Here’s a scenario. You buy a jumbo bag of marshmallows that contains a mix of pink and white colours. Of the 120 in the bag, 51 are pink, which makes you unhappy because you prefer the taste of pink marshmallows.

Time to write a letter of complaint to the company manufacturing the marshmallows?

The thing we work so hard to get our statistics students to believe is that there’s this crazy little thing called chance, and it’s something we’d like them to consider for situations where random sampling (or something like that) is involved.

For example, let’s assume the manufacturing process overall puts equal proportions of pink and white marshmallows in each jumbo bag. This is not a perfect process, there will be variation, so we wouldn’t expect exactly half pink and half white for any one jumbo bag. But how much variation could we expect? We could get students to flip coins, with each flip representing a marshmallow, and heads representing white and tails representing pink. We then can collate the results for 120 marshmallows/flips – maybe the first time we get 55 pink – and discuss the need to do this process again to build up a collection of results. Often we move to a computer-based tool to get more results, faster. Then we compare what we observed – 51 pink – to what we have simulated.

I use these kind of activities with my students, but I wanted something more so I made a very simple app earlier this year. You can find it here: learning.statistics-is-awesome.org/threethings/. You can only do three things with it (in terms of user interactions) but in terms of learning, you can do way more than three things. Have a play!

In particular, you can show that models other than 50% (for the proportion of pink marshmallows) can also generate data (simulated proportions) consistent with the observed proportion. So, not being able to reject the model used for the test (50% pink) doesn’t mean the 50% model is the one true thing. There are others. Like I told my class – just because my husband and I are compatible (and I didn’t reject him), doesn’t mean I couldn’t find another husband similarly compatible.

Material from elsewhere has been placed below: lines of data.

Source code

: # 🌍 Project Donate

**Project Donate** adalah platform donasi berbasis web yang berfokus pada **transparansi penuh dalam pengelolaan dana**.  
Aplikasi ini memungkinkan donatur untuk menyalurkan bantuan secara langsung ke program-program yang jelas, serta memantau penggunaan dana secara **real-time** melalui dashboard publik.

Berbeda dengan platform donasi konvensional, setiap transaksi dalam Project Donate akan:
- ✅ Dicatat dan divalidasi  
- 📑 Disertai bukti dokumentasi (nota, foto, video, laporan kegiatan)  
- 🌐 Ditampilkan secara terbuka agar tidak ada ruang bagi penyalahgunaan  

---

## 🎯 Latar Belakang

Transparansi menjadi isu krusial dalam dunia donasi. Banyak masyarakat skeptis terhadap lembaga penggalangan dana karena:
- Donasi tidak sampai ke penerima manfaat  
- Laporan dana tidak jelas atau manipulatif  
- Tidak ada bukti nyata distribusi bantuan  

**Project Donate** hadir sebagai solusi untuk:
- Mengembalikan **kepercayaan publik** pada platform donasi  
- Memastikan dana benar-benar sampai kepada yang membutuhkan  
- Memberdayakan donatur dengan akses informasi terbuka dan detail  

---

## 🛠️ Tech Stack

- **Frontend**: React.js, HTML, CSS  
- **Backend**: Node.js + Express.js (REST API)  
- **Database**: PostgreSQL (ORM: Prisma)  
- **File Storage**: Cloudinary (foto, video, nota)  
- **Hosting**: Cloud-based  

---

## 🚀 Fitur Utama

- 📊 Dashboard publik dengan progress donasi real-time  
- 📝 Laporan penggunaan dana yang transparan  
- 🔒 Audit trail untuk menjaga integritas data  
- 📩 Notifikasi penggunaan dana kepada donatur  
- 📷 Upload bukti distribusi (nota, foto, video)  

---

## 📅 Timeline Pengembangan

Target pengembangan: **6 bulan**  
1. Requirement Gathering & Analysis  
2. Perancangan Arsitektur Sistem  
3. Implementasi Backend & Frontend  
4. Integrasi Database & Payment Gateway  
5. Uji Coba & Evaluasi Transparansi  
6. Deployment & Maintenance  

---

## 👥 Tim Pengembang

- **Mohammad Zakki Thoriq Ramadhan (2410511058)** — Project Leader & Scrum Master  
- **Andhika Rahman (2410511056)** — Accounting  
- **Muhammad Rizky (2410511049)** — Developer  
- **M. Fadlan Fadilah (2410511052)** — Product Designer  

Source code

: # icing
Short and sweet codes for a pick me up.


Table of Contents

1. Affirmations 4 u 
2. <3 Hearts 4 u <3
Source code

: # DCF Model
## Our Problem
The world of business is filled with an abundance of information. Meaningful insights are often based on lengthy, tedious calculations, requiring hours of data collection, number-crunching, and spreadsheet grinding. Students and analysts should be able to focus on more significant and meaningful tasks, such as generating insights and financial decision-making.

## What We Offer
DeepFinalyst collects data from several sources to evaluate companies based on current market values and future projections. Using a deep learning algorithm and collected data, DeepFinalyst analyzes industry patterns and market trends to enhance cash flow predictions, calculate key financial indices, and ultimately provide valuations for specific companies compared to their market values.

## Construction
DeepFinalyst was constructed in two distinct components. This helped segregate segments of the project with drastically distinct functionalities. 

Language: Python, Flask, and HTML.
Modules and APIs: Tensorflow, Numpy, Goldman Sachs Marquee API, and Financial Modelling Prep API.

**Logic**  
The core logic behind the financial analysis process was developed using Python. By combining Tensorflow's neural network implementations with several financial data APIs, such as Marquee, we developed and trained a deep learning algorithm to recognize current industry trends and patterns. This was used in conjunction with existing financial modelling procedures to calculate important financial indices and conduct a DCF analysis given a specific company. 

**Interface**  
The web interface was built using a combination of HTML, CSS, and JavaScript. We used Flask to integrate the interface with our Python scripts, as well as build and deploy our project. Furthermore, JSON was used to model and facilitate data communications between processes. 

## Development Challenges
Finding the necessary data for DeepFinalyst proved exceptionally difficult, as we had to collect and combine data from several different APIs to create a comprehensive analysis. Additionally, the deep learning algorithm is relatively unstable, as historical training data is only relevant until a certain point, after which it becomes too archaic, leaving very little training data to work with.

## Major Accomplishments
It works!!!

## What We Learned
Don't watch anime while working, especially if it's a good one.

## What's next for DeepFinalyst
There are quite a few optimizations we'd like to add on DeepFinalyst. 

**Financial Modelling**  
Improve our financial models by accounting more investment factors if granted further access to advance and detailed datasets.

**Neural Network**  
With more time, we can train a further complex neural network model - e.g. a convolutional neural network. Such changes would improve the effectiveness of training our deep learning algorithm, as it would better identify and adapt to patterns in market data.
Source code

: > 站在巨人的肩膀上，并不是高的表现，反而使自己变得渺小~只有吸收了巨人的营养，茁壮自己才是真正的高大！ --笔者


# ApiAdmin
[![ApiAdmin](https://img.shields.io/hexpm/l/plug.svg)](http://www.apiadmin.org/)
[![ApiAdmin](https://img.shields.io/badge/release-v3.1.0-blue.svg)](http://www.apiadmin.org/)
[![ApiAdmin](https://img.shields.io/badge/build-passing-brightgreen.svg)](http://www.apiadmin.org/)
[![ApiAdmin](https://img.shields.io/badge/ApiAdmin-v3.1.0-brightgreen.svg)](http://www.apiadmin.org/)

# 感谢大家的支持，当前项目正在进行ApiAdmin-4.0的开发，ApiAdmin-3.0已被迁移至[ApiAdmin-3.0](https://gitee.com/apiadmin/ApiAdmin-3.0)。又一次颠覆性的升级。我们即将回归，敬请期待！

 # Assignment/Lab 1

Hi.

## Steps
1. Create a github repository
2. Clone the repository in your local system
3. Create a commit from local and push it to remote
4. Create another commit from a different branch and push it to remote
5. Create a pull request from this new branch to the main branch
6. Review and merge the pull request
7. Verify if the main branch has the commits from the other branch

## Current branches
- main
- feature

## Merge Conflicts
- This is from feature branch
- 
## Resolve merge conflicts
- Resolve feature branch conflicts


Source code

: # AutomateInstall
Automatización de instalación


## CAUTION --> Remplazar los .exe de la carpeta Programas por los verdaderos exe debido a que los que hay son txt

Note: The app is in terms of percentages, because that aligns to our approach with NZ high school students when using and interpreting survey/poll results. However, I first use counts for any introductory activities before moving to percentages, as demonstrated with this marshmallow example. The app rounds percentages to the closest 1% to keep the focus on key concepts rather than focusing on (misleading) notions of precision. I didn’t design it to be a tool for conducting formal tests or constructing confidence intervals, more to support the reasoning that goes with those approaches.

## A stats cat in a square?

On Twitter a couple of days ago, I saw a tweet suggesting that if you mark out a square on your floor, your cat will sit in it.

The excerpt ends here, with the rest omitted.